__EXERCISE GOAL__.
Write out, word for word, the part of the listing below that opens with the line containing "### Documentation" and closes with the line containing "- Special features: Constriction", keeping both of those lines and adding no others.

__GIVEN ENTRIES__.
______
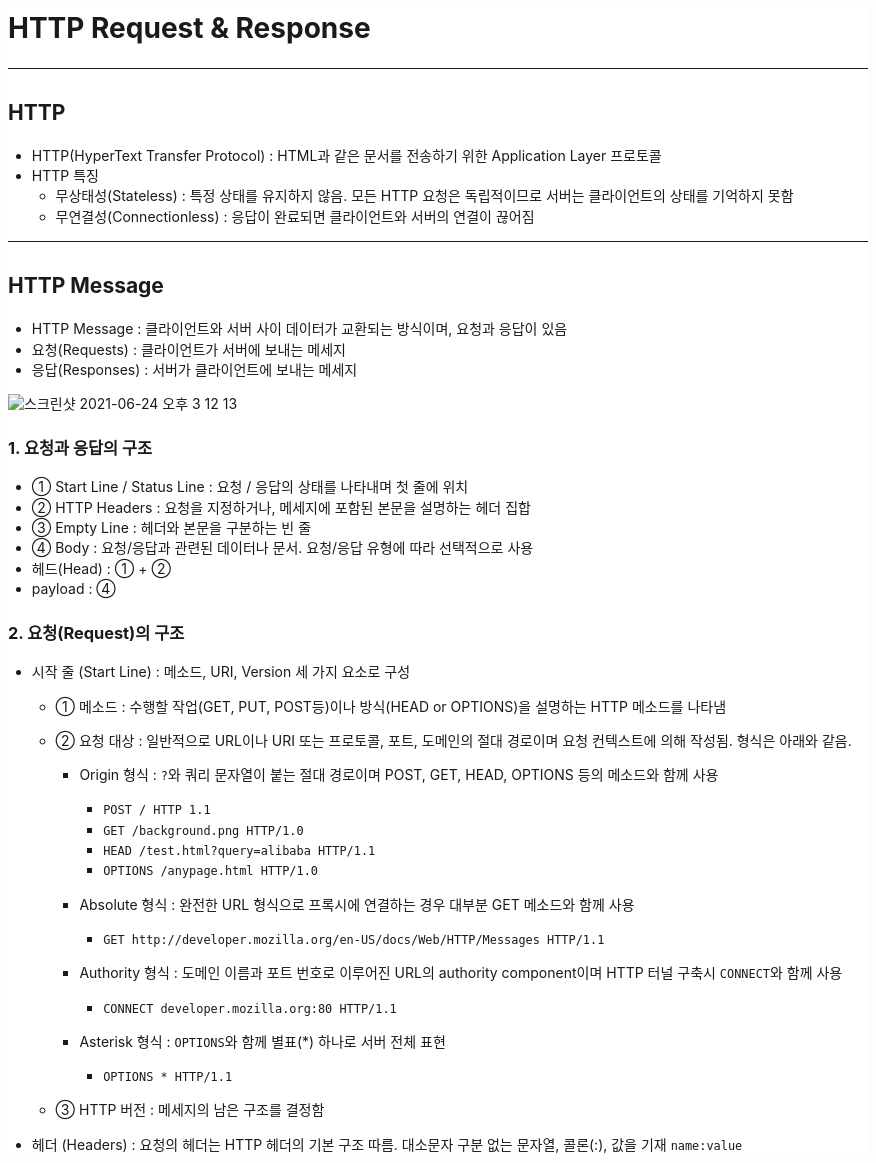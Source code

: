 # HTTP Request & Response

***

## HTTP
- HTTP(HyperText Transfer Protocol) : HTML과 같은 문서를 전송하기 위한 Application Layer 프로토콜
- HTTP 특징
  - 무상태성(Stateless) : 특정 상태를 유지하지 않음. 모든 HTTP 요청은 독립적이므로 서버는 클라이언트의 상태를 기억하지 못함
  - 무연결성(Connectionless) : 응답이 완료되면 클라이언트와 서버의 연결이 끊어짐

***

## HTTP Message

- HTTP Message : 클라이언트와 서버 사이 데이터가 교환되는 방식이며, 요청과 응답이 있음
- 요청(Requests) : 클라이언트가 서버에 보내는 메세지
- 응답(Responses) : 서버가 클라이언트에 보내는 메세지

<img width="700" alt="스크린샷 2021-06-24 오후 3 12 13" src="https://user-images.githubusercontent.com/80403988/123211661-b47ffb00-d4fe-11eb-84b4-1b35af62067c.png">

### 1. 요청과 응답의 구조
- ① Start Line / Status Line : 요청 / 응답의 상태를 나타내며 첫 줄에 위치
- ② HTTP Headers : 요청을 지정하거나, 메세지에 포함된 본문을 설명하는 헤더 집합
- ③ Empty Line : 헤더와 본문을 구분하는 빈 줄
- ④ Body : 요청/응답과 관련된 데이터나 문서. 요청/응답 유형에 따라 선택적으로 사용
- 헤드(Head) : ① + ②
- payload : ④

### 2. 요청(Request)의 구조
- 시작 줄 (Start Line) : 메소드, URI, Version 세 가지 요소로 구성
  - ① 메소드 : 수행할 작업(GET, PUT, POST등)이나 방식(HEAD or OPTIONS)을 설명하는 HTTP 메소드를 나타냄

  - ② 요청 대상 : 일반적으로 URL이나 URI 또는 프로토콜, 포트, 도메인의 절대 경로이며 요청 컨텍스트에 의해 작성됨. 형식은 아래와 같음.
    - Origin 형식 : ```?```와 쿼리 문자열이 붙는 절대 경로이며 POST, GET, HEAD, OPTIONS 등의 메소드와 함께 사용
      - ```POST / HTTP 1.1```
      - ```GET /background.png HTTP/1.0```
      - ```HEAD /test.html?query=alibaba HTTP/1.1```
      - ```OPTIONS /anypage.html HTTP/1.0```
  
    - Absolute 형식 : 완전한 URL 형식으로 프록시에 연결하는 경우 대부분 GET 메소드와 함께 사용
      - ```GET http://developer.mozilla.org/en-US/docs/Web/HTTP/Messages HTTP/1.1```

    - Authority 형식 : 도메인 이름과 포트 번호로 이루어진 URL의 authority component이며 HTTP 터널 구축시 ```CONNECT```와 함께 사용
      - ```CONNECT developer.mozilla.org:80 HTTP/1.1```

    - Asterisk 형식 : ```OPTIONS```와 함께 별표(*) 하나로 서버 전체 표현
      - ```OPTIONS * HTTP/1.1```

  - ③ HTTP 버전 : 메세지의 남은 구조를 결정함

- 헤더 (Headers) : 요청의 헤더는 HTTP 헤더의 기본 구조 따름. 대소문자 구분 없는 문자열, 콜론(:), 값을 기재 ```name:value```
______
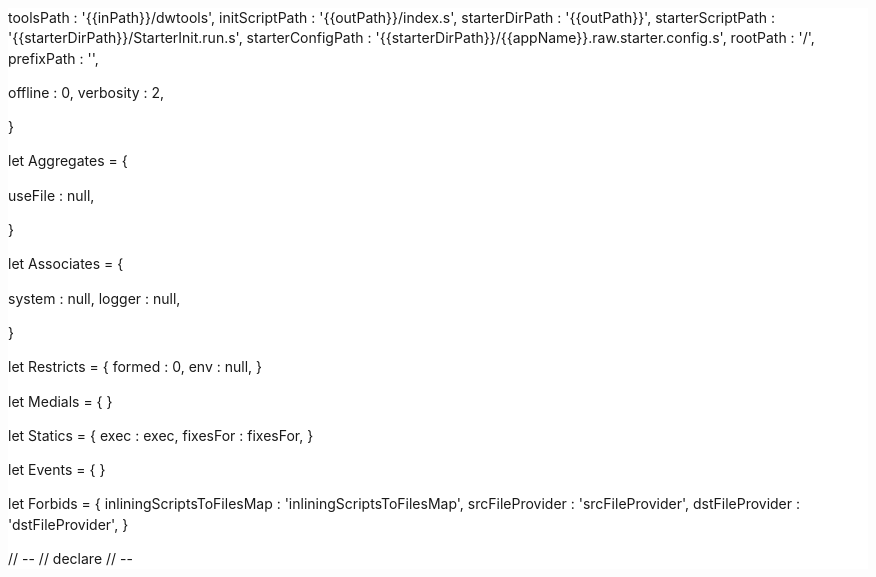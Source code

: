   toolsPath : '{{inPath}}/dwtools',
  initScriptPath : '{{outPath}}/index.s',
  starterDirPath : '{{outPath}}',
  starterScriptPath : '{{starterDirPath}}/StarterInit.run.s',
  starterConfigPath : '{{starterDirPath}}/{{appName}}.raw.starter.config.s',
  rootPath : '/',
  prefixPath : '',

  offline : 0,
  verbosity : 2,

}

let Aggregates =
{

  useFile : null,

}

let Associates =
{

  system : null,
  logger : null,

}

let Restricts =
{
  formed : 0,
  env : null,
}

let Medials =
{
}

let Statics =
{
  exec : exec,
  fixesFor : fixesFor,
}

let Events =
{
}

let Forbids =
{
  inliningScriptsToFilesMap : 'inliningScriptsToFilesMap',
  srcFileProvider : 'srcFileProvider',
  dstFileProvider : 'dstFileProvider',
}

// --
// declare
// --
______
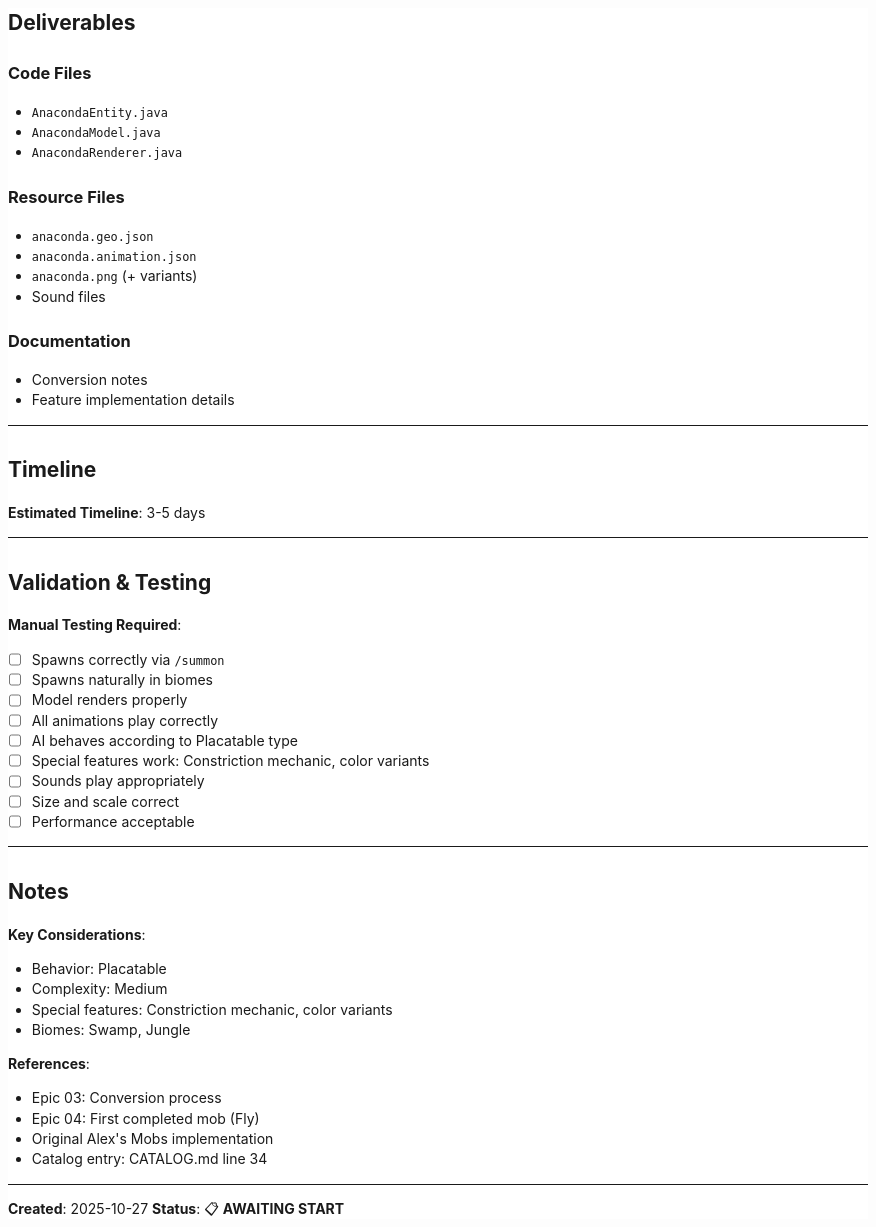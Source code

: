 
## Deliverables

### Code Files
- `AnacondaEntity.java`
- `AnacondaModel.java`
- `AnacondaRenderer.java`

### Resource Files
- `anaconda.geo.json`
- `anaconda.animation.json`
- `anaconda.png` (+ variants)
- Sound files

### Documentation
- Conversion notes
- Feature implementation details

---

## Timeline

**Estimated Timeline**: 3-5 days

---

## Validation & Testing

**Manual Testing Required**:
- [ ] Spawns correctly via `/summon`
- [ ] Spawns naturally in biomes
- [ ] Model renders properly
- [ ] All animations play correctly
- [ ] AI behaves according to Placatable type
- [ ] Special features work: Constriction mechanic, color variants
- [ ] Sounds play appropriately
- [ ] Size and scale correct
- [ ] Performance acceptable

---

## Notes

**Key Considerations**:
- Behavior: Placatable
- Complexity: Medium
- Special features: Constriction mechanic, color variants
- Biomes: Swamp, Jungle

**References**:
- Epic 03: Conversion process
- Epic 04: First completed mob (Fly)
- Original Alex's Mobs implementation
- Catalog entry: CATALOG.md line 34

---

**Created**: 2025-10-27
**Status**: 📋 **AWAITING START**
______
__RESULT BELOW__.
### Documentation
- Conversion notes
- Feature implementation details

---

## Timeline

**Estimated Timeline**: 3-5 days

---

## Validation & Testing

**Manual Testing Required**:
- [ ] Spawns correctly via `/summon`
- [ ] Spawns naturally in biomes
- [ ] Model renders properly
- [ ] All animations play correctly
- [ ] AI behaves according to Placatable type
- [ ] Special features work: Constriction mechanic, color variants
- [ ] Sounds play appropriately
- [ ] Size and scale correct
- [ ] Performance acceptable

---

## Notes

**Key Considerations**:
- Behavior: Placatable
- Complexity: Medium
- Special features: Constriction mechanic, color variants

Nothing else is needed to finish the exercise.